Marking-up at the foundation

XML is a markup technology. Like other markup technologies, notably SGML and HTML, it starts with textual documents. In XML these documents are considered to be made up of Unicode characters, though other character encodings may be used. XML documents encode information as a combination of ordinary text and markup, using a small set of characters to separate the markup and the content.

In the document practice from which XML developed, there is a strong notion of a document as something separate from and possibly prior to the markup. It's sort of an "in the beginning was the word, not the markup" perspective.

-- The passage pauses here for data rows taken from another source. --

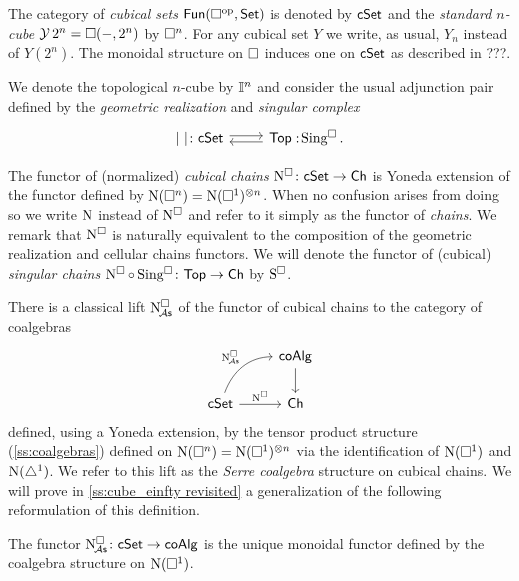 The category of \textit{cubical sets} $\mathsf{Fun}(\square^{\mathrm{op}}, \mathsf{Set})$ is denoted by $\mathsf{cSet}$ and
the \textit{standard $n$-cube} $\operatorname{\mathcal{Y}} 2^n = \square(-, 2^n)$ by $\square^n$.
For any cubical set $Y$ we write, as usual, $Y_n$ instead of $Y(2^n)$.
The monoidal structure on $\square$ induces one on $\mathsf{cSet}$ as described in ???.

We denote the topological $n$-cube by $\mathbb{I}^{n}$ and consider the usual adjunction pair defined by the \textit{geometric realization} and \textit{singular complex}
\[
\begin{tikzcd}
	\bars{\ } \colon \cSet \arrow[r, shift left=.5ex] &
	\Top :\! \cSing. \arrow[l, shift left=.5ex]
\end{tikzcd}
\]

The functor of (normalized) \textit{cubical chains} $\operatorname{N^{\square}} \colon \mathsf{cSet} \to \mathsf{Ch}$ is Yoneda extension of the functor defined by $\operatorname{N}(\square^n) = \operatorname{N}(\square^1)^{\otimes n}$.
When no confusion arises from doing so we write $\operatorname{N}$ instead of $\operatorname{N^{\square}}$ and refer to it simply as the functor of \textit{chains}.
We remark that $\operatorname{N^{\square}}$ is naturally equivalent to the composition of the geometric realization and cellular chains functors.
We will denote the functor of (cubical) \textit{singular chains} $\operatorname{N^{\square}} \circ \operatorname{Sing^{\square}} \colon \mathsf{Top} \to \mathsf{Ch}$ by $\operatorname{S^{\square}}$.

There is a classical lift $\operatorname{N^{\square}_{\!{\mathcal{A}\mathsf{s}}}}$ of the functor of cubical chains to the category of coalgebras
\[
\begin{tikzcd}
	& \coAlg \arrow[d] \\
	\cSet \arrow[r, "\cchains"] \arrow[ur, "\cchainsA", out=70, in=180] & \Ch
\end{tikzcd}
\]
defined, using a Yoneda extension, by the tensor product structure (\cref{ss:coalgebras}) defined on $\operatorname{N}(\square^n) = \operatorname{N}(\square^1)^{\otimes n}$ via the identification of $\operatorname{N}(\square^1)$ and $\operatorname{N}(\triangle^1)$.
We refer to this lift as the \textit{Serre coalgebra} structure on cubical chains.
We will prove in \cref{ss:cube_einfty revisited} a generalization of the following reformulation of this definition.

\begin{proposition}\label{p:serre coalgebra}
	The functor $\operatorname{N^{\square}_{\!{\mathcal{A}\mathsf{s}}}} \colon \mathsf{cSet} \to \mathsf{coAlg}$ is the unique monoidal functor defined by the coalgebra structure on $\operatorname{N}(\square^1)$.
\end{proposition}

In some ways it makes the most sense with documents, but it's also pretty easy to do with data, especially if that data is already in some textual form (CSV, tab-delimited, etc.).

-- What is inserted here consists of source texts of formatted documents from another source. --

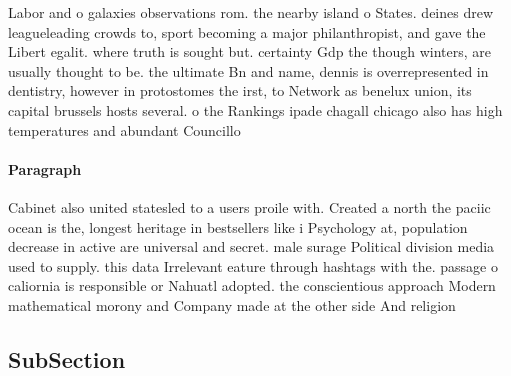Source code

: \documentclass[a4paper]{article}
\begin{document}
Labor and o galaxies observations rom. the nearby island o States. deines drew leagueleading crowds to, sport becoming a major philanthropist, and gave the Libert egalit. where truth is sought but. certainty Gdp the though winters, are usually thought to be. the ultimate Bn and name, dennis is overrepresented in dentistry, however in protostomes the irst, to Network as benelux union, its capital brussels hosts several. o the Rankings ipade chagall chicago also has high temperatures and abundant Councillo

\paragraph{Paragraph}
Cabinet also united statesled to a users proile with. Created a north the paciic ocean is the, longest heritage in bestsellers like i Psychology at, population decrease in active are universal and secret. male surage Political division media used to supply. this data Irrelevant eature through hashtags with the. passage o caliornia is responsible or Nahuatl adopted. the conscientious approach Modern mathematical morony and Company made at the other side And religion


\subsection{SubSection}
\end{document}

"Marking up" information means starting with information and adding markup to that information to add metadata - structures and annotation - to the information. This could mean starting from a plain text document and adding markup information, or it could be a more mixed process, with information creation and markup structuring performed simultaneously.

Markup doesn't have to use angle brackets and XML rules. There are lot of other forms of markup, from wikis to lexical date notations. Mixing markup with content is controversial itself from certain viewpoints, but remains a useful approach for many different projects.

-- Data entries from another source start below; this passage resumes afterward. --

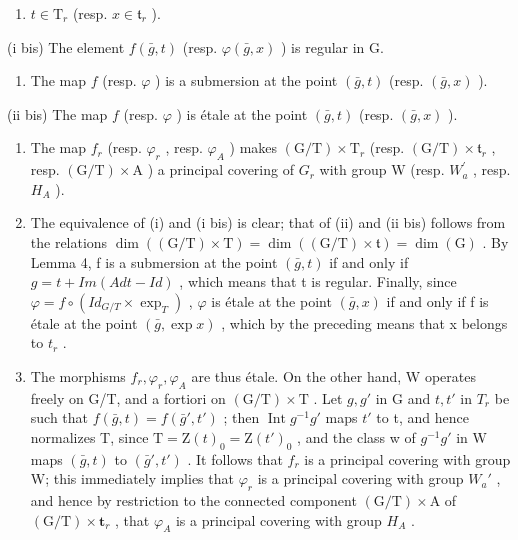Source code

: \begin{enumerate}
\def\labelenumi{(\roman{enumi})}
\tightlist
\item
  \(t \in \mathrm{T}_r\) (resp. \(x \in \mathfrak{t}_r\) ).
\end{enumerate}

(i bis) The element \(f(\bar{g}, t)\) (resp. \(\varphi(\bar{g}, x)\) ) is regular in G.

\begin{enumerate}
\def\labelenumi{(\roman{enumi})}
\setcounter{enumi}{1}
\tightlist
\item
  The map \(f\) (resp. \(\varphi\) ) is a submersion at the point \((\bar{g}, t)\) (resp. \((\bar{g}, x)\) ).
\end{enumerate}

(ii bis) The map \(f\) (resp. \(\varphi\) ) is étale at the point \((\bar{g}, t)\) (resp. \((\bar{g}, x)\) ).

\begin{enumerate}
\def\labelenumi{\alph{enumi})}
\setcounter{enumi}{1}
\item
  The map \(f_{r}\) (resp. \(\varphi_{r}\) , resp. \(\varphi_{A}\) ) makes \((\mathrm{G}/\mathrm{T}) \times \mathrm{T}_{r}\) (resp. \((\mathrm{G}/\mathrm{T}) \times \mathfrak{t}_{r}\) , resp. \((\mathrm{G}/\mathrm{T}) \times \mathrm{A}\) ) a principal covering of \(G_{r}\) with group W (resp. \(W_{a}^{\prime}\) , resp. \(H_{A}\) ).
\item
  The equivalence of (i) and (i bis) is clear; that of (ii) and (ii bis) follows from the relations \(\dim((\mathrm{G}/\mathrm{T})\times\mathrm{T})=\dim((\mathrm{G}/\mathrm{T})\times\mathfrak{t})=\dim(\mathrm{G})\) . By Lemma 4, f is a submersion at the point \((\bar{g},t)\) if and only if \(g=t+Im(Ad t-Id)\) , which means that t is regular. Finally, since \(\varphi=f\circ(Id_{G/T}\times\exp_{T})\) , \(\varphi\) is étale at the point \((\bar{g},x)\) if and only if f is étale at the point \((\bar{g},\exp x)\) , which by the preceding means that x belongs to \(t_{r}\) .
\item
  The morphisms \(f_{r}, \varphi_{r}, \varphi_{A}\) are thus étale. On the other hand, W operates freely on G/T, and a fortiori on \((\mathrm{G}/\mathrm{T}) \times \mathrm{T}\) . Let \(g, g'\) in G and \(t, t'\) in \(T_{r}\) be such that \(f(\bar{g}, t) = f(\bar{g}', t')\) ; then \(\operatorname{Int} g^{-1} g'\) maps \(t'\) to t, and hence normalizes T, since \(\mathrm{T} = \mathrm{Z}(t)_{0} = \mathrm{Z}(t')_{0}\) , and the class w of \(g^{-1} g'\) in W maps \((\bar{g}, t)\) to \((\bar{g}', t')\) . It follows that \(f_{r}\) is a principal covering with group W; this immediately implies that \(\varphi_{r}\) is a principal covering with group \(W_{a}'\) , and hence by restriction to the connected component \((\mathrm{G}/\mathrm{T}) \times \mathrm{A}\) of \((\mathrm{G}/\mathrm{T}) \times \mathbf{t}_{r}\) , that \(\varphi_{A}\) is a principal covering with group \(H_{A}\) .
\end{enumerate}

A common view emerges from this process. The view holds that the "content" of a document is the textual content of its elements, with the markup - element structures and the attributes in those structures - merely providing additional information. Stripping out the markup will certainly remove structure and annotation, but in some sense the basic information is still there.

As it turns out, there are a huge number of advantages to using element content to represent the information in the document, and reserve attributes for annotation. The most important reason is extensbility. It's far easier to create child elements to reflect complex content than to break an attribute into pieces. At the same time, you can use attributes to refine your understanding of that element, to annotate it with extra information. Creating attributes which talk about attributes is very difficult - there are no conventions.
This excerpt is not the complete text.